Background: The impact of sleep apnea (SA) on heart rate variability (HRV) in atrial fibrillation (AF) patients has not been investigated.

Methods and results: Of 94 patients who underwent AF ablation between January 2021 and September 2022, 76 patients who had a nocturnal Holter electrocardiography and polysomnography conducted simultaneously were included in the analysis. A 15-min duration of HRV, as determined by an electrocardiogram during apnea and non-apnea time, were compared between patients with and without AF recurrence at 12 months' postoperatively. Patients had a mean age of 63.4±11.6 years, 14 were female, and 20 had AF recurrence at 12 months' follow-up. The root mean square of the difference between consecutive normal-to-normal intervals (RMSSD, ms) an indicator of a parasympathetic nervous system, was more highly increased in patients with AF recurrence than those without, during both apnea and non-apnea time (apnea time: 16.7±4.5 vs. 13.5±3.3, P=0.03; non-apnea time: 20.9±9.5 vs. 15.5±5.9, P<0.01). However, RMSSD during an apneic state was decreased more than that in a non-apneic state in both groups of patients with and without AF recurrence (AF recurrence group: 16.7±4.5 vs. 20.9±9.5, P<0.01; non-AF recurrence group; 13.5±3.3 vs. 15.5±5.9, P=0.03). Consequently, the effect of AF recurrence on parasympathetic activity was offset by SA. Similar trends were observed for other parasympathetic activity indices; high frequency (HF), logarithm of HF (lnHF) and the percentage of normal-to-normal intervals >50 ms (pNN50).
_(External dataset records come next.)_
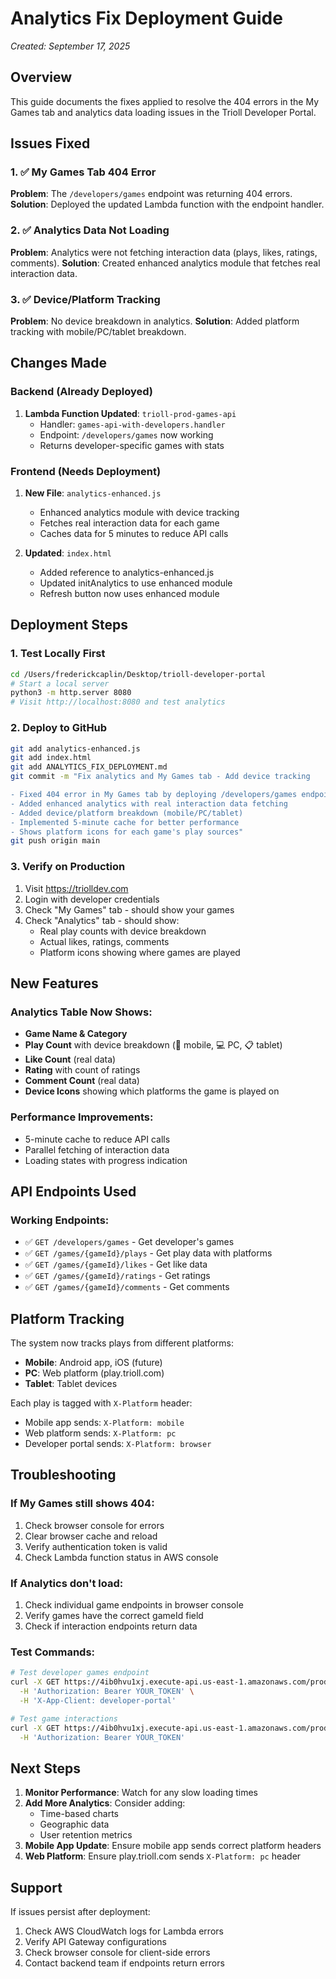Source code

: # Analytics Fix Deployment Guide
*Created: September 17, 2025*

## Overview
This guide documents the fixes applied to resolve the 404 errors in the My Games tab and analytics data loading issues in the Trioll Developer Portal.

## Issues Fixed

### 1. ✅ My Games Tab 404 Error
**Problem**: The `/developers/games` endpoint was returning 404 errors.
**Solution**: Deployed the updated Lambda function with the endpoint handler.

### 2. ✅ Analytics Data Not Loading
**Problem**: Analytics were not fetching interaction data (plays, likes, ratings, comments).
**Solution**: Created enhanced analytics module that fetches real interaction data.

### 3. ✅ Device/Platform Tracking
**Problem**: No device breakdown in analytics.
**Solution**: Added platform tracking with mobile/PC/tablet breakdown.

## Changes Made

### Backend (Already Deployed)
1. **Lambda Function Updated**: `trioll-prod-games-api`
   - Handler: `games-api-with-developers.handler`
   - Endpoint: `/developers/games` now working
   - Returns developer-specific games with stats

### Frontend (Needs Deployment)
1. **New File**: `analytics-enhanced.js`
   - Enhanced analytics module with device tracking
   - Fetches real interaction data for each game
   - Caches data for 5 minutes to reduce API calls

2. **Updated**: `index.html`
   - Added reference to analytics-enhanced.js
   - Updated initAnalytics to use enhanced module
   - Refresh button now uses enhanced module

## Deployment Steps

### 1. Test Locally First
```bash
cd /Users/frederickcaplin/Desktop/trioll-developer-portal
# Start a local server
python3 -m http.server 8080
# Visit http://localhost:8080 and test analytics
```

### 2. Deploy to GitHub
```bash
git add analytics-enhanced.js
git add index.html
git add ANALYTICS_FIX_DEPLOYMENT.md
git commit -m "Fix analytics and My Games tab - Add device tracking

- Fixed 404 error in My Games tab by deploying /developers/games endpoint
- Added enhanced analytics with real interaction data fetching
- Added device/platform breakdown (mobile/PC/tablet)
- Implemented 5-minute cache for better performance
- Shows platform icons for each game's play sources"
git push origin main
```

### 3. Verify on Production
1. Visit https://triolldev.com
2. Login with developer credentials
3. Check "My Games" tab - should show your games
4. Check "Analytics" tab - should show:
   - Real play counts with device breakdown
   - Actual likes, ratings, comments
   - Platform icons showing where games are played

## New Features

### Analytics Table Now Shows:
- **Game Name & Category**
- **Play Count** with device breakdown (📱 mobile, 💻 PC, 📋 tablet)
- **Like Count** (real data)
- **Rating** with count of ratings
- **Comment Count** (real data)
- **Device Icons** showing which platforms the game is played on

### Performance Improvements:
- 5-minute cache to reduce API calls
- Parallel fetching of interaction data
- Loading states with progress indication

## API Endpoints Used

### Working Endpoints:
- ✅ `GET /developers/games` - Get developer's games
- ✅ `GET /games/{gameId}/plays` - Get play data with platforms
- ✅ `GET /games/{gameId}/likes` - Get like data
- ✅ `GET /games/{gameId}/ratings` - Get ratings
- ✅ `GET /games/{gameId}/comments` - Get comments

## Platform Tracking

The system now tracks plays from different platforms:
- **Mobile**: Android app, iOS (future)
- **PC**: Web platform (play.trioll.com)
- **Tablet**: Tablet devices

Each play is tagged with `X-Platform` header:
- Mobile app sends: `X-Platform: mobile`
- Web platform sends: `X-Platform: pc`
- Developer portal sends: `X-Platform: browser`

## Troubleshooting

### If My Games still shows 404:
1. Check browser console for errors
2. Clear browser cache and reload
3. Verify authentication token is valid
4. Check Lambda function status in AWS console

### If Analytics don't load:
1. Check individual game endpoints in browser console
2. Verify games have the correct gameId field
3. Check if interaction endpoints return data

### Test Commands:
```bash
# Test developer games endpoint
curl -X GET https://4ib0hvu1xj.execute-api.us-east-1.amazonaws.com/prod/developers/games \
  -H 'Authorization: Bearer YOUR_TOKEN' \
  -H 'X-App-Client: developer-portal'

# Test game interactions
curl -X GET https://4ib0hvu1xj.execute-api.us-east-1.amazonaws.com/prod/games/YOUR_GAME_ID/plays \
  -H 'Authorization: Bearer YOUR_TOKEN'
```

## Next Steps

1. **Monitor Performance**: Watch for any slow loading times
2. **Add More Analytics**: Consider adding:
   - Time-based charts
   - Geographic data
   - User retention metrics
3. **Mobile App Update**: Ensure mobile app sends correct platform headers
4. **Web Platform**: Ensure play.trioll.com sends `X-Platform: pc` header

## Support

If issues persist after deployment:
1. Check AWS CloudWatch logs for Lambda errors
2. Verify API Gateway configurations
3. Check browser console for client-side errors
4. Contact backend team if endpoints return errors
Conclusions: Without considering the influence of SA, the results of nocturnal HRV analysis might be misinterpreted. Caution should be taken when using nocturnal HRV as a predictor of AF recurrence.
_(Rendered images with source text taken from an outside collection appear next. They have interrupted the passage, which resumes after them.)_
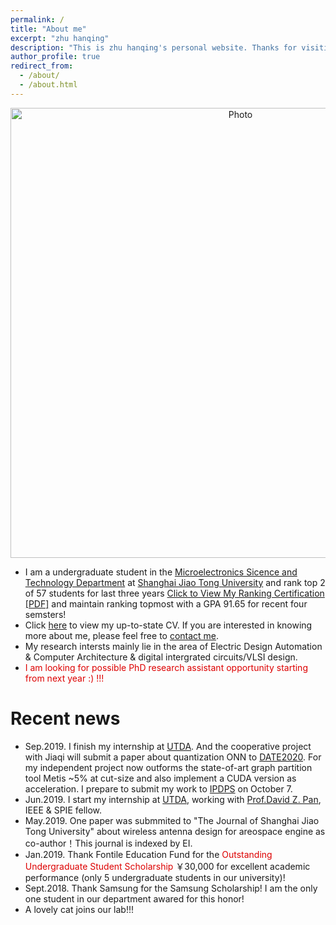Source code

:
 ```yaml
---
permalink: /
title: "About me"
excerpt: "zhu hanqing"
description: "This is zhu hanqing's personal website. Thanks for visiting!!!"
author_profile: true
redirect_from: 
  - /about/
  - /about.html
---
```


<p align="center">
  <img src="https://zhuhanqing.github.io/images/zhuhanqing-beijing.jpg?raw=true" alt="Photo" style="width: 720px;"/> 
  
</p>


* I am a undergraduate student in the [Microelectronics Sicence and Technology Department](http://dmne.sjtu.edu.cn/dmne/) at [Shanghai Jiao Tong University](http://en.sjtu.edu.cn/) and rank top 2 of 57 students for last three years [Click to View My Ranking Certification [PDF]](http://zhuhanqing.github.io/files/ranking.pdf) and maintain ranking topmost with a GPA 91.65 for recent four semsters!
* Click [here](http://zhuhanqing.github.io/files/CV_ZHQ.pdf) to view my up-to-state CV. If you are interested in knowing more about me, please feel free to [contact me](https://zhuhanqing.github.io/contact/).
* My research intersts mainly lie in the area of Electric Design Automation & Computer Architecture & digital intergrated circuits/VLSI design. 
* <font color="#dd0000">I am looking for possible PhD research assistant opportunity starting from next year :)  !!!</font>

# Recent news
* Sep.2019. I finish my internship at [UTDA](https://www.cerc.utexas.edu/utda/). And the cooperative project with Jiaqi will submit a paper about quantization ONN to [DATE2020](https://www.date-conference.com/). For my independent project now outforms the state-of-art graph partition tool Metis ~5% at cut-size and also implement a CUDA version as acceleration. I prepare to submit my work to [IPDPS](http://www.ipdps.org/) on October 7.
* Jun.2019. I start my internship at [UTDA](https://www.cerc.utexas.edu/utda/), working with [Prof.David Z. Pan](http://www.ece.utexas.edu/people/faculty/david-z-pan), IEEE & SPIE fellow.
* May.2019. One paper was submmited to "The Journal of Shanghai Jiao Tong University" about wireless antenna design for areospace engine as co-author！This journal is indexed by EI.
* Jan.2019. Thank Fontile Education Fund for the <font color="#dd0000"> Outstanding Undergraduate Student Scholarship</font>
 ￥30,000 for excellent academic performance (only 5 undergraduate students in our university)!
* Sept.2018. Thank Samsung for the Samsung Scholarship! I am the only one student in our department awared for this honor!
* A lovely cat joins our lab!!!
背景:尚未研究睡眠呼吸暂停(SA)对心房颤动(AF)患者心率变异性(HRV)的影响:在2021年1月至2022年9月期间接受房颤消融术的94名患者中,有76名患者同时接受了夜间Holter心电图和多导睡眠呼吸监测。在术后12个月时,通过呼吸暂停和非呼吸暂停时的心电图确定的15分钟心率变异持续时间在房颤复发和未复发患者之间进行了比较。患者的平均年龄为(63.4±11.6)岁,其中 14 人为女性,20 人在随访 12 个月时房颤复发。作为副交感神经系统的指标,房颤复发患者在呼吸暂停和非呼吸暂停时间内的连续正常间期与正常间期之差的均方根(RMSSD,毫秒)比未复发患者增加得更多(呼吸暂停时间:16.7±4.5 vs. 13.5±3.3,P=0.03;非呼吸暂停时间:20.9±9.5 vs. 15.5±5.9,P50毫秒(pNN50)):如果不考虑SA的影响,夜间心率变异分析的结果可能会被误解。在使用夜间心率变异预测房颤复发时应谨慎。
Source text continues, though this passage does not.